A partir desse momento, a vida cotidiana da Colônia passa a ter um caráter especial na articulação da pesquisa, pois as memórias dos colonos revelam as dificuldades que foram enfrentadas devido à ingerência das autoridades que deveriam auxiliá-los na consolidação de um centro de produção agrícola em regime de pequena propriedade. Tal processo não poderia ter sido diferente em uma região historicamente constituída pela presença do latifúndio e que, por força de determinadas contingências, leia-se povoamento, procurou implantar um modelo de colonização organizado a partir de pequenas propriedades.
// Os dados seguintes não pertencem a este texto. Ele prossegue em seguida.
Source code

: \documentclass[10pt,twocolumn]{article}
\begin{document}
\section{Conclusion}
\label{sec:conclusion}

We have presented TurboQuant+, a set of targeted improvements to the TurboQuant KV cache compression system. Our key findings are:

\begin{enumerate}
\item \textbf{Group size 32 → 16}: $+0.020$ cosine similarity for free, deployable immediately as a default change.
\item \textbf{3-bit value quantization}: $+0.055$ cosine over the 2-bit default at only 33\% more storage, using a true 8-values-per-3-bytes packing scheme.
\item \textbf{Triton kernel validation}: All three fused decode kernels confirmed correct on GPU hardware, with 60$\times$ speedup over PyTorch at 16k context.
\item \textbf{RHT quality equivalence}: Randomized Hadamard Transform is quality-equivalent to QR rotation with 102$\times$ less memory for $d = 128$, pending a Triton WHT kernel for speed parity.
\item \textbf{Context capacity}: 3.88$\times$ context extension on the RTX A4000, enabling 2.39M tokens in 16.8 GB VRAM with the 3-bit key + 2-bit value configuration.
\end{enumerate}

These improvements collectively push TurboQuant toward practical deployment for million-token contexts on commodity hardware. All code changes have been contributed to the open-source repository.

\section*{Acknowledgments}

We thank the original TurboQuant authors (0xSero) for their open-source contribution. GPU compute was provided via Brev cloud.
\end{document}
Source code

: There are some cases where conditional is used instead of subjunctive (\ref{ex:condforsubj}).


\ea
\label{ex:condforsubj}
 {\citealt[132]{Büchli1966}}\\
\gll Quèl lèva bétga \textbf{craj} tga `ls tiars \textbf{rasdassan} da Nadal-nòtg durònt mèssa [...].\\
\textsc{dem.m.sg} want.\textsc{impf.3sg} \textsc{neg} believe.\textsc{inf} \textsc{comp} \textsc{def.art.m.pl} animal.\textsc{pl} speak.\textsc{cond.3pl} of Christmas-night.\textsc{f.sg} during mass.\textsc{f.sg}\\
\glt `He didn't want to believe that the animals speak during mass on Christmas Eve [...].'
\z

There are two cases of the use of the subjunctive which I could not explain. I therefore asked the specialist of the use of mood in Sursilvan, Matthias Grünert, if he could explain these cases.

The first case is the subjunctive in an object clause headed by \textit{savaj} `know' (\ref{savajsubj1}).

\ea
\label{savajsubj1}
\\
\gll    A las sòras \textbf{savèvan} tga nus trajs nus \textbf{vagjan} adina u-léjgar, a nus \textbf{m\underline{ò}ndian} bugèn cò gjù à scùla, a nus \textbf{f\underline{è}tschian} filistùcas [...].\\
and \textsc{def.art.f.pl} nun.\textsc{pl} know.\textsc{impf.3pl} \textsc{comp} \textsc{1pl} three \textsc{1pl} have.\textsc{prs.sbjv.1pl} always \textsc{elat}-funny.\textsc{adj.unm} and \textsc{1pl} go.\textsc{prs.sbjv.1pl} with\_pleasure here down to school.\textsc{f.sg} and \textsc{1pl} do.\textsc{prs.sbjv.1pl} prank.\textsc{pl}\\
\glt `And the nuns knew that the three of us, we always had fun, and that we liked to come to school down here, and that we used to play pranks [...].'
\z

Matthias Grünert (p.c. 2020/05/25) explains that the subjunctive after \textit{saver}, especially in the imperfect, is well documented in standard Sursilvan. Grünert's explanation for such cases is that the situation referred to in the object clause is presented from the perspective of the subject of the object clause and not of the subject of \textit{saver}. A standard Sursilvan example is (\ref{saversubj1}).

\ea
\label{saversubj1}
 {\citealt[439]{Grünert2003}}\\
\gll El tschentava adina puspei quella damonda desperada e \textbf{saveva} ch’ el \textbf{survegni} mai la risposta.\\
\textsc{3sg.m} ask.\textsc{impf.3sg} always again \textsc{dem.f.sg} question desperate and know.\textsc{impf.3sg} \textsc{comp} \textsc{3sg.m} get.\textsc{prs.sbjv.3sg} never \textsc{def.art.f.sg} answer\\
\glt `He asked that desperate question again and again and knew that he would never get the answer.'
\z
Nesse contexto, os colonos tiveram de enfrentar os especuladores que vislumbravam uma possibilidade de lucro com a venda e delimitação de áreas e também os problemas gerados pela falta de políticas públicas que garantissem condições mínimas de produção.

Ao ler o último capítulo do livro Dourados e a democratização da terra não há como não lembrar a obra Fronteiras: a degradação do outro nos confins do mundo de José de Souza Martins, especialmente do terceiro capítulo Regimar e seus amigos no qual o autor buscou compreender a luta pela terra a partir dos depoimentos das crianças. Nesse comovente capítulo, José de Souza Martins chamou atenção para a dificuldade das ciências humanas, excetuando-se em alguns casos a Antropologia, em decifrar o silêncio das mulheres, das crianças, dos velhos, dos dependentes, dos que vivem de favor, enfim de todas as pessoas comuns que passam como “mudos da história”.

A pesquisa de Maria Carli representa um importante avanço nesse sentido, pois mesmo tendo manuseado fontes nas quais geralmente encontramos a voz das autoridades, tais como decretos, leis, regulamentos, atas das câmaras municipais e relatórios, a autora não deixou de inserir em seu estudo os colonos que em suas lides diárias encontraram formas de driblar a burocracia e a má vontade das autoridades que pareciam ignorar as demandas das famílias que queriam produzir nas terras da Colônia Agrícola Municipal de Dourados.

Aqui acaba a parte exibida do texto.